At the 2026 Commencement ceremony, Mamileti will receive Emory’s highest undergraduate student honor: the Marion Luther Brittain Award, presented to the undergraduate who has performed the most significant, meritorious and devoted service to the university.
“I’m immensely grateful to everybody who has been behind me this whole time,” Mamileti says. “Everything that I’ve done at Emory is rooted in a firm belief in those around me, and in everyone’s goodness. I have always tried my best to take what I’m good at and apply it to make things a little better for everybody else.”
A Bold Leader
Mamileti’s impact on Emory campus life has been vast. In addition to his role as SGA vice president, he served as SGA speaker of the senate during his senior year. He was also a moderator for Wonderful Wednesday—the beloved Emory tradition that highlights different parts of the campus community each week.

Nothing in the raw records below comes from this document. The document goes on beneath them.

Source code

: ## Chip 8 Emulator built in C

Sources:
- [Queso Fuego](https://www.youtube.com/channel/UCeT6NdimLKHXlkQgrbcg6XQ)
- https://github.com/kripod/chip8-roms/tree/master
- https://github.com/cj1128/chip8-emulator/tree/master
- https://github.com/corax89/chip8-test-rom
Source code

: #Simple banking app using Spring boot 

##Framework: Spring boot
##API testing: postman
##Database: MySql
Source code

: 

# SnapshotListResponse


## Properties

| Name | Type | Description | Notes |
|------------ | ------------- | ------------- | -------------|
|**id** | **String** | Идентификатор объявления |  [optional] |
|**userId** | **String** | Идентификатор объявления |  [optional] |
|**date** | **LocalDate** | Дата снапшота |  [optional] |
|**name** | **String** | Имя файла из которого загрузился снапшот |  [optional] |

Lydia Washington, executive director of student centers and student engagement for Emory Campus Life, works with the student moderators to program Wonderful Wednesday, where Mamileti led several initiatives, such as voter registration campaigns that added hundreds of students to Georgia voter rolls. But Washington was most impressed by his ability to listen and engage with students in need.
“I’ve seen students rely on him for a lot of things,” Washington says. “He’s able to navigate and talk to administrators, and he has been a good vessel for students who aren’t sure how to approach their problems on an institutional level. Students really respect him, because he makes himself available for that. He’s a bold leader.”
Mamileti says his experience in the classroom—and as an All-American attorney for Emory’s Ben Pius Mock Trial Team1—informed his approach to leadership.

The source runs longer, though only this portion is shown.